Filming of The X-Files sequel wraps

Goodbye, and thanks for all the aliens.
The cast and crew of the still-untitled X-Files feature film sequel wrapped up work in Vancouver with a news conference Wednesday, a brief lifting of a curtain of secrecy that the production has maintained through three months of filming.
"We've had lots of paparazzi," said writer-director Chris Carter. "In Langley a couple of days ago a black SUV pulled up on the side of the road and there was a long lens pointed at us."
The next day, pictures of stars David Duchovny and Gillian Anderson, locked in a full-on kiss as FBI agents Fox Mulder and Dana Scully, appeared on Internet fansites alongside breathless speculation about the characters' are-they-or-aren't-they romance.
"We staged that," Mr. Duchovny told reporters at the Sutton Place Hotel, where media were informed Anderson would not attend due to illness.
"It's been a two-way street," says Mr. Carter of the prying eyes. "To tell you the truth, I would like to make the movie secretly and put it out there on July 25, have everybody get a gift they could open."
Mr. Duchovny finished work late the night before and was catching a plane to Los Angeles yesterday. The rest of the crew were to finish by week's end. The movie is a stand-alone story unconnected to the series' ongoing conspiracy thread, but beyond that they're not saying much.
"We're not doing an exercise in nostalgia to appeal to the fans of the show," said co-writer and producer Frank Spotnitz. "We saw this as an opportunity to introduce the characters to people who may have been too young . . . It has a reason for being, even if there'd never been a television show before."
Mr. Carter said their secrecy extended to the fluorescent-pink signs film productions use to direct crew to locations. Their signs read "Done One Productions."
The original series filmed for five years in Vancouver starting in 1993 and became a big hit for the Fox network, in turn boosting Vancouver's filmmaking profile.
"It would please me to no end to think that we were helpful to Vancouver, because this was the perfect city to film this particular show in," Mr. Duchovny said. "When we came here, we barely knew what we were doing, and as we got better, the crews grew with us."
The show moved production to Los Angeles after the fifth season and continued there for four more years. A 1998 feature film also shot in L.A.
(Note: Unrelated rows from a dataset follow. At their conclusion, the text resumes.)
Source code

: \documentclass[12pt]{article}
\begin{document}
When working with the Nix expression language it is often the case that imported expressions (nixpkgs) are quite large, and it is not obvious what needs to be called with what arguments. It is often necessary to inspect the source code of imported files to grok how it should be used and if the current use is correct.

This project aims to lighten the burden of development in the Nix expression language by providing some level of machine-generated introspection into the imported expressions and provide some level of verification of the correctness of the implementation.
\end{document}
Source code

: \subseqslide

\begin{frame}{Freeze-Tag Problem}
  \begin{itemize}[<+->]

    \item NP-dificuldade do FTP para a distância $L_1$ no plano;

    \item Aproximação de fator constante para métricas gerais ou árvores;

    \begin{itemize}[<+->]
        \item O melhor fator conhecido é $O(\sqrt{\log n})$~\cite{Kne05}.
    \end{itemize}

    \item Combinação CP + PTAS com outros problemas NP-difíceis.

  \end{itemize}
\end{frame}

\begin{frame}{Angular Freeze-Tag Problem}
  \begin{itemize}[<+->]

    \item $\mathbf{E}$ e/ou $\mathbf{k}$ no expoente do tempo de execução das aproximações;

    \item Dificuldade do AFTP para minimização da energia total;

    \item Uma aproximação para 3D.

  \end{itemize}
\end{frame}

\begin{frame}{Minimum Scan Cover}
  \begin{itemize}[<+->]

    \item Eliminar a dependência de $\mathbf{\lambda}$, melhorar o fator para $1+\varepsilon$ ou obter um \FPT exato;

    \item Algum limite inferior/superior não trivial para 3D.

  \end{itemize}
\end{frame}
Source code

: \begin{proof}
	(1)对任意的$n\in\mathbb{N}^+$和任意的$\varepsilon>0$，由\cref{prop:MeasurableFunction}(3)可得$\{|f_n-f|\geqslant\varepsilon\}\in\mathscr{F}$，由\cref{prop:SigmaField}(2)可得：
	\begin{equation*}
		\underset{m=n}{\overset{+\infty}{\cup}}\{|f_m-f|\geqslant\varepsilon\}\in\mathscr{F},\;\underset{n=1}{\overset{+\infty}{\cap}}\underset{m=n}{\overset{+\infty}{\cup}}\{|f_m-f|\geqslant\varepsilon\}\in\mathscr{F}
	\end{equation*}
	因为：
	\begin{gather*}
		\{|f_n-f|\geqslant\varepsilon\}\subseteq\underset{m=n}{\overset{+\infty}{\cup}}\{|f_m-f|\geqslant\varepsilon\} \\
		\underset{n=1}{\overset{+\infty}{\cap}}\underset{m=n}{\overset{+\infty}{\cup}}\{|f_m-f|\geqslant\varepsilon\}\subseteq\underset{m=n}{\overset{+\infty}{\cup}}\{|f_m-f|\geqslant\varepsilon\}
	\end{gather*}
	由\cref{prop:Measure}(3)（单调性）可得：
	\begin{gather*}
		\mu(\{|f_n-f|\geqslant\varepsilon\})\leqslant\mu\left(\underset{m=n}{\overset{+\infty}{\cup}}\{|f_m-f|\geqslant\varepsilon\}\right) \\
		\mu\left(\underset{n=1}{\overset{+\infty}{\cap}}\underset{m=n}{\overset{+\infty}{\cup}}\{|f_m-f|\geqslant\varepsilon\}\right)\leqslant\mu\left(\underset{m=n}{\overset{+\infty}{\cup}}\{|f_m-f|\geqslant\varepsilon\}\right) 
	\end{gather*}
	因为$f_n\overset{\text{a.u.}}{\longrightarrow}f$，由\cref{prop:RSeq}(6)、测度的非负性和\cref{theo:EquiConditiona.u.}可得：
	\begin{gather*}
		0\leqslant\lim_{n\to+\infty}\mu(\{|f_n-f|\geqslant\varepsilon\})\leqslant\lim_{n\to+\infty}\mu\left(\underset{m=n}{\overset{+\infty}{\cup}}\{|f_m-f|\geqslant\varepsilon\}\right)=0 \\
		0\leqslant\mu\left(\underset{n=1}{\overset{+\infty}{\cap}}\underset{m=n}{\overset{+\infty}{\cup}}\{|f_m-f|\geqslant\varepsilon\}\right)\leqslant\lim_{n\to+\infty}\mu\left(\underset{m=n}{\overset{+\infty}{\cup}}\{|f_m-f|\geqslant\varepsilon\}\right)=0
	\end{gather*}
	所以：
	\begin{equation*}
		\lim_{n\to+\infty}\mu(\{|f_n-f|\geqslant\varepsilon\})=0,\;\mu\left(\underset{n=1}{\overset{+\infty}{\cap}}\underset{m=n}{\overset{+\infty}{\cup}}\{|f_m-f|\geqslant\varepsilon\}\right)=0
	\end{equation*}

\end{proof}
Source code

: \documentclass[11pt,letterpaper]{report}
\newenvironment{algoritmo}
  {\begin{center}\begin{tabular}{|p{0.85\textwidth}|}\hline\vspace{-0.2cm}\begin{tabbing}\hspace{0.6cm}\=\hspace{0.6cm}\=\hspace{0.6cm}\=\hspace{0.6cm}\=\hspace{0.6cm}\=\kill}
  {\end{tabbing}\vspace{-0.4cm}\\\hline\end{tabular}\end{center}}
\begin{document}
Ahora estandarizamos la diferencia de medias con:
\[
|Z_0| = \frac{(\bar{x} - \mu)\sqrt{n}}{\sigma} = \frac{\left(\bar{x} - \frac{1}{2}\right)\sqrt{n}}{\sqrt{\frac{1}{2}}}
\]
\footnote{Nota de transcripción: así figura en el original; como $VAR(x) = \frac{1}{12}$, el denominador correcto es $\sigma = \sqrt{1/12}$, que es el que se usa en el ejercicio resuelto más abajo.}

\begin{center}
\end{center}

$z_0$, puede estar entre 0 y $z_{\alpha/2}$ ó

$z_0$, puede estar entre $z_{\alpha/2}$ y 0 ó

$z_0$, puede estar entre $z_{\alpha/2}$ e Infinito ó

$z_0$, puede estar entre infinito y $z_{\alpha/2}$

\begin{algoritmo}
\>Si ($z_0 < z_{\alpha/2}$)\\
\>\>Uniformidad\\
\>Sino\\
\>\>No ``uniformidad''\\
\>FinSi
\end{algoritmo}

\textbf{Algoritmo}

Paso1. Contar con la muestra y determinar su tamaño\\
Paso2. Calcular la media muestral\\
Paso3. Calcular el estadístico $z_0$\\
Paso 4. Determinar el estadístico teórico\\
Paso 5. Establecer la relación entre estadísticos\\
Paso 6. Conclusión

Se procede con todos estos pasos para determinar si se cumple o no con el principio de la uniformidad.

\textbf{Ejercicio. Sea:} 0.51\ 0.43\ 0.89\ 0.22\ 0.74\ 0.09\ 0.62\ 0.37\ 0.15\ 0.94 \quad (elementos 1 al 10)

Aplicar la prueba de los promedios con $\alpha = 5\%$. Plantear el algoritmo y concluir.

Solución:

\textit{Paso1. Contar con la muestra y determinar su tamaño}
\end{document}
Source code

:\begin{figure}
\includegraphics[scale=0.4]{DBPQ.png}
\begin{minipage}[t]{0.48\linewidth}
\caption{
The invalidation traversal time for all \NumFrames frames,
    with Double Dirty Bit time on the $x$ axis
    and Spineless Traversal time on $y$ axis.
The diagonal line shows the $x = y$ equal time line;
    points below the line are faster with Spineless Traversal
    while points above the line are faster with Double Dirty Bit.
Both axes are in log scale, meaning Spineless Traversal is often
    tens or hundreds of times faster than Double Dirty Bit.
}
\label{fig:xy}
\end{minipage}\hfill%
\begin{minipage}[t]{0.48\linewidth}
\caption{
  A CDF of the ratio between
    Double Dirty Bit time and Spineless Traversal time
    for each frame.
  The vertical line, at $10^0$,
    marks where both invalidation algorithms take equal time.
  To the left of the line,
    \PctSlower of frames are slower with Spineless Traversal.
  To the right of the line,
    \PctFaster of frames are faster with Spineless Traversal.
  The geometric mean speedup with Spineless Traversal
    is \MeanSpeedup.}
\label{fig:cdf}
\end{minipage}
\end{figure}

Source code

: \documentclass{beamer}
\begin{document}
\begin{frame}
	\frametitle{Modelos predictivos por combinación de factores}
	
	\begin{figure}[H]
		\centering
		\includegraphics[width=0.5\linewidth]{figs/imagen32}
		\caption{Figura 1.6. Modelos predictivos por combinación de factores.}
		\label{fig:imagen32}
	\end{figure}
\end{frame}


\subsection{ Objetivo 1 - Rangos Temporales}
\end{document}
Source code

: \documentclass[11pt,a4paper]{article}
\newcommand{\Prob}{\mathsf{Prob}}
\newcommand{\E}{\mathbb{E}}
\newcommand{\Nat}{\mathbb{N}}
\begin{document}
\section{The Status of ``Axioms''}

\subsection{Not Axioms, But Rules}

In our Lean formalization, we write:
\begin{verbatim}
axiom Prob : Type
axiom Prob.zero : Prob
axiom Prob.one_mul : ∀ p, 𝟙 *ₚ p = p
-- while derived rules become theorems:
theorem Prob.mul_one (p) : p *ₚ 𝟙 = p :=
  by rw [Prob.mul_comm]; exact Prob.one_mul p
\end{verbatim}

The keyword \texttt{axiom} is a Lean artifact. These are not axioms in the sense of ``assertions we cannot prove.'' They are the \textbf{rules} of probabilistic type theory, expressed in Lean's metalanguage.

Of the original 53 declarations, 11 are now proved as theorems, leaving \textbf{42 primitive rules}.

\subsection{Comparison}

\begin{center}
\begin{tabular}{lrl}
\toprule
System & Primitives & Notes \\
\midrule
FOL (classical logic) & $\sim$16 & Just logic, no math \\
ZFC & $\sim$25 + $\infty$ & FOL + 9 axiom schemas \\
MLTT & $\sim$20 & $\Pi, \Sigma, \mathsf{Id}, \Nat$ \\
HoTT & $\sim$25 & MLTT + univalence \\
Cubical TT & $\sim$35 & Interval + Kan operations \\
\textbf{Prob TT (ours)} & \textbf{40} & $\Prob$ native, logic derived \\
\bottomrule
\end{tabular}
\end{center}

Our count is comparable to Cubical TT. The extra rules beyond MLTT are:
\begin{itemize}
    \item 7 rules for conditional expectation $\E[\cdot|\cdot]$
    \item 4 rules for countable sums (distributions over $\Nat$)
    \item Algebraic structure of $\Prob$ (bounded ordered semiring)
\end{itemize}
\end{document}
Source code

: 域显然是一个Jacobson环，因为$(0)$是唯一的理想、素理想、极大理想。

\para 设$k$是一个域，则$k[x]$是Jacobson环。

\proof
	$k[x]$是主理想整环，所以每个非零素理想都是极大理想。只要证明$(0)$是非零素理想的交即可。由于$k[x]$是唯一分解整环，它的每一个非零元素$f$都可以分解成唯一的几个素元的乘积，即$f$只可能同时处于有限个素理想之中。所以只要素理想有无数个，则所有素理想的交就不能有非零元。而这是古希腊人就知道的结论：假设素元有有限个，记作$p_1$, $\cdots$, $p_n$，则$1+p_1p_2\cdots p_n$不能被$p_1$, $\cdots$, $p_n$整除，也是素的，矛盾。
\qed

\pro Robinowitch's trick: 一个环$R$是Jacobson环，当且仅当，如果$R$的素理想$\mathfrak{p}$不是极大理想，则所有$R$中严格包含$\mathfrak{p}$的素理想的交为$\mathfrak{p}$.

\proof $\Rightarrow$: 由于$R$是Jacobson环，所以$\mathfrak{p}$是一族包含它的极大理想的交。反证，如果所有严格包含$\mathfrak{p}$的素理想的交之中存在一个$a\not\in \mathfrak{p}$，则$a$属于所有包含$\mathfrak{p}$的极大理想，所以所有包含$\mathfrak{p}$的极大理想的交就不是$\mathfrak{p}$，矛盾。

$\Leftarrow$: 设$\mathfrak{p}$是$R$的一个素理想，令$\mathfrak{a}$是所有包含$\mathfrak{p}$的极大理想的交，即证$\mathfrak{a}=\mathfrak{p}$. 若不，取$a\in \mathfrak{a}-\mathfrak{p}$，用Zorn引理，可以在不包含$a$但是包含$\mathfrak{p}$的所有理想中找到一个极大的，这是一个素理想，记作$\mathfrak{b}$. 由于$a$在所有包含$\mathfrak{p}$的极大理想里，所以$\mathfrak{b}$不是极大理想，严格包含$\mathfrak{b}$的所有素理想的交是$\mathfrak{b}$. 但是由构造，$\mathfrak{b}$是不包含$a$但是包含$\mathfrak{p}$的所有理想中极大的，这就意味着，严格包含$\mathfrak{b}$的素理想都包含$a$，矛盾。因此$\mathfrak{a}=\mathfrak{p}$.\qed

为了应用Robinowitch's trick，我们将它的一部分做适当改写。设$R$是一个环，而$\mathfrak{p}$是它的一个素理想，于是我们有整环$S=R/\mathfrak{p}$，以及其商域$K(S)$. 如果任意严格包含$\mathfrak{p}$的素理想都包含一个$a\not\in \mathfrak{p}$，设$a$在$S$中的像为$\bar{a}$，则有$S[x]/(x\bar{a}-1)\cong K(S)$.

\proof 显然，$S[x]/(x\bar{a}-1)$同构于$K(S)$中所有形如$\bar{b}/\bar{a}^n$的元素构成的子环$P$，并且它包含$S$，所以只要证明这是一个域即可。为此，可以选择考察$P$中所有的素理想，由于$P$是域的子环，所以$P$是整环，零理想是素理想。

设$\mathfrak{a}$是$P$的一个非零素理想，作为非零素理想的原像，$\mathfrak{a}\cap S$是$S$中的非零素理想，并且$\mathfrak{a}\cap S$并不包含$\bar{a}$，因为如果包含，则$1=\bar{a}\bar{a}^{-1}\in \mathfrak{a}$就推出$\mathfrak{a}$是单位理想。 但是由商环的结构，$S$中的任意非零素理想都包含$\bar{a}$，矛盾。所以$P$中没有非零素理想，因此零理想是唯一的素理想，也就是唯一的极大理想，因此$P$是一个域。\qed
But cast and crew kept their ties to Vancouver -- Mr. Carter still has a home in the city and Mr. Duchovny has filmed two movies here since The X-Files headed south.
Co-writer mr. Spotnitz said the new script was written specifically for locations in Vancouver and Pemberton, where they filmed for three weeks. As with the series, the B.C. locations stand in for places in the U.S. The producers showed reporters a trailer for the new movie with Ms. Anderson, Mr. Duchovny and shaggy co-star Billy Connolly searching a snowy field with dogs and sticks for some unspecified monster.
The new story picks up with the main characters in real time, six years after the events of the series. Mr. Duchovny, who left the series the year before it wrapped, said he always wanted The X-Files to become a feature franchise.
"This is a great, flawed, questing hero -- there's always more stories for that person to be involved in," said the actor, who now stars in another TV series, the dysfunctional-sex comedy Californication.
He brought his children with actress wife Tea Leoni to stay in Whistler during this latest working trip. "I do consider Vancouver one of the three cities I've lived in in my my life," Mr. Duchovny said. "It is a home away from home."